Pictures paired with source code
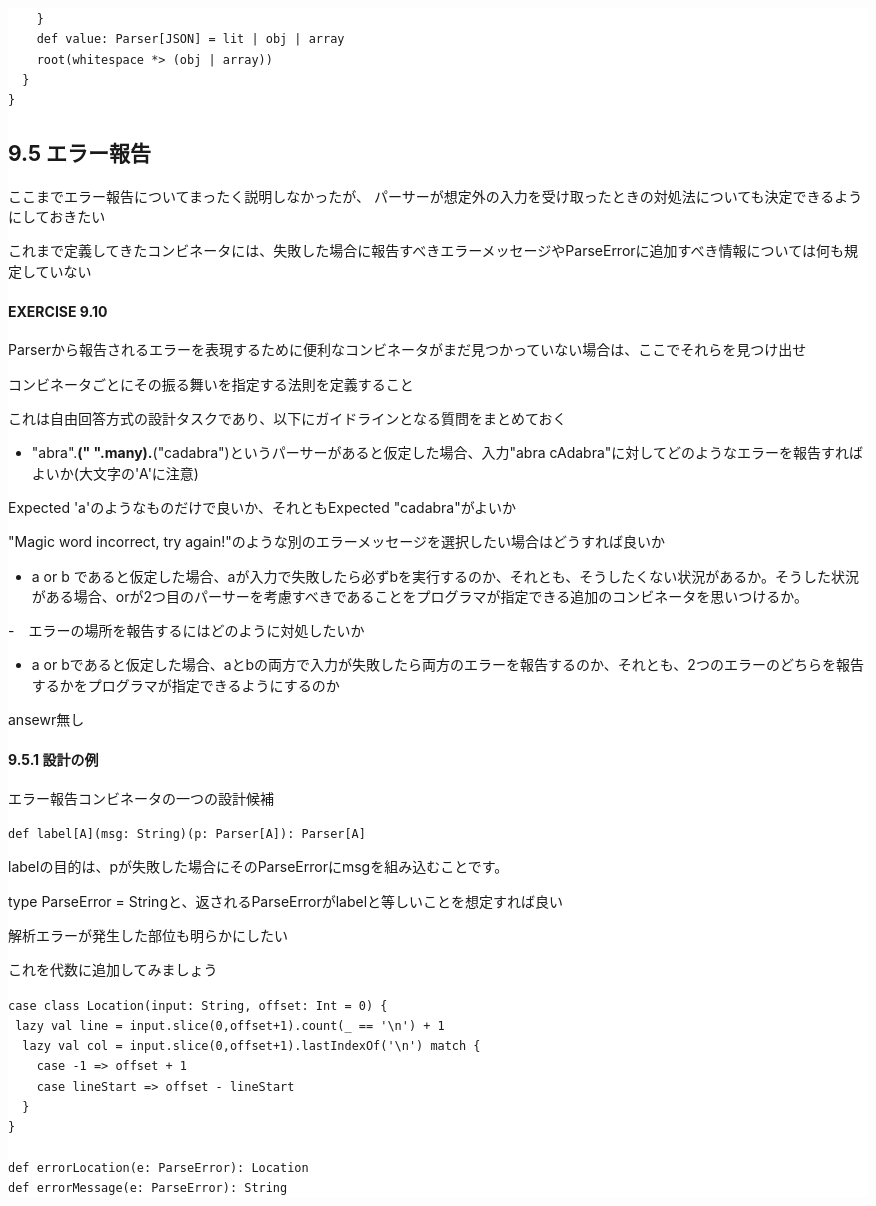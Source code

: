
 ```scala=
    }
    def value: Parser[JSON] = lit | obj | array
    root(whitespace *> (obj | array))
  }
}
```

## 9.5 エラー報告

ここまでエラー報告についてまったく説明しなかったが、
パーサーが想定外の入力を受け取ったときの対処法についても決定できるようにしておきたい

これまで定義してきたコンビネータには、失敗した場合に報告すべきエラーメッセージやParseErrorに追加すべき情報については何も規定していない


#### EXERCISE 9.10 

Parserから報告されるエラーを表現するために便利なコンビネータがまだ見つかっていない場合は、ここでそれらを見つけ出せ

コンビネータごとにその振る舞いを指定する法則を定義すること

これは自由回答方式の設計タスクであり、以下にガイドラインとなる質問をまとめておく


- "abra".**(" ".many).**("cadabra")というパーサーがあると仮定した場合、入力"abra cAdabra"に対してどのようなエラーを報告すればよいか(大文字の'A'に注意)

Expected 'a'のようなものだけで良いか、それともExpected "cadabra"がよいか

"Magic word incorrect, try again!"のような別のエラーメッセージを選択したい場合はどうすれば良いか


- a or b であると仮定した場合、aが入力で失敗したら必ずbを実行するのか、それとも、そうしたくない状況があるか。そうした状況がある場合、orが2つ目のパーサーを考慮すべきであることをプログラマが指定できる追加のコンビネータを思いつけるか。

-　エラーの場所を報告するにはどのように対処したいか

- a or bであると仮定した場合、aとbの両方で入力が失敗したら両方のエラーを報告するのか、それとも、2つのエラーのどちらを報告するかをプログラマが指定できるようにするのか

ansewr無し


#### 9.5.1 設計の例

エラー報告コンビネータの一つの設計候補

```scala=
def label[A](msg: String)(p: Parser[A]): Parser[A]
```

labelの目的は、pが失敗した場合にそのParseErrorにmsgを組み込むことです。

type ParseError = Stringと、返されるParseErrorがlabelと等しいことを想定すれば良い

解析エラーが発生した部位も明らかにしたい

これを代数に追加してみましょう


```scala=
case class Location(input: String, offset: Int = 0) {
 lazy val line = input.slice(0,offset+1).count(_ == '\n') + 1
  lazy val col = input.slice(0,offset+1).lastIndexOf('\n') match {
    case -1 => offset + 1
    case lineStart => offset - lineStart
  }
}

def errorLocation(e: ParseError): Location
def errorMessage(e: ParseError): String
```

EXERCISE → What must be transcribed is the run of lines from the one containing "これを代数に追加してみましょう" to the last line of the data above, inclusive, and only that.

EXERCISE ANSWER →
これを代数に追加してみましょう


```scala=
case class Location(input: String, offset: Int = 0) {
 lazy val line = input.slice(0,offset+1).count(_ == '\n') + 1
  lazy val col = input.slice(0,offset+1).lastIndexOf('\n') match {
    case -1 => offset + 1
    case lineStart => offset - lineStart
  }
}

def errorLocation(e: ParseError): Location
def errorMessage(e: ParseError): String
```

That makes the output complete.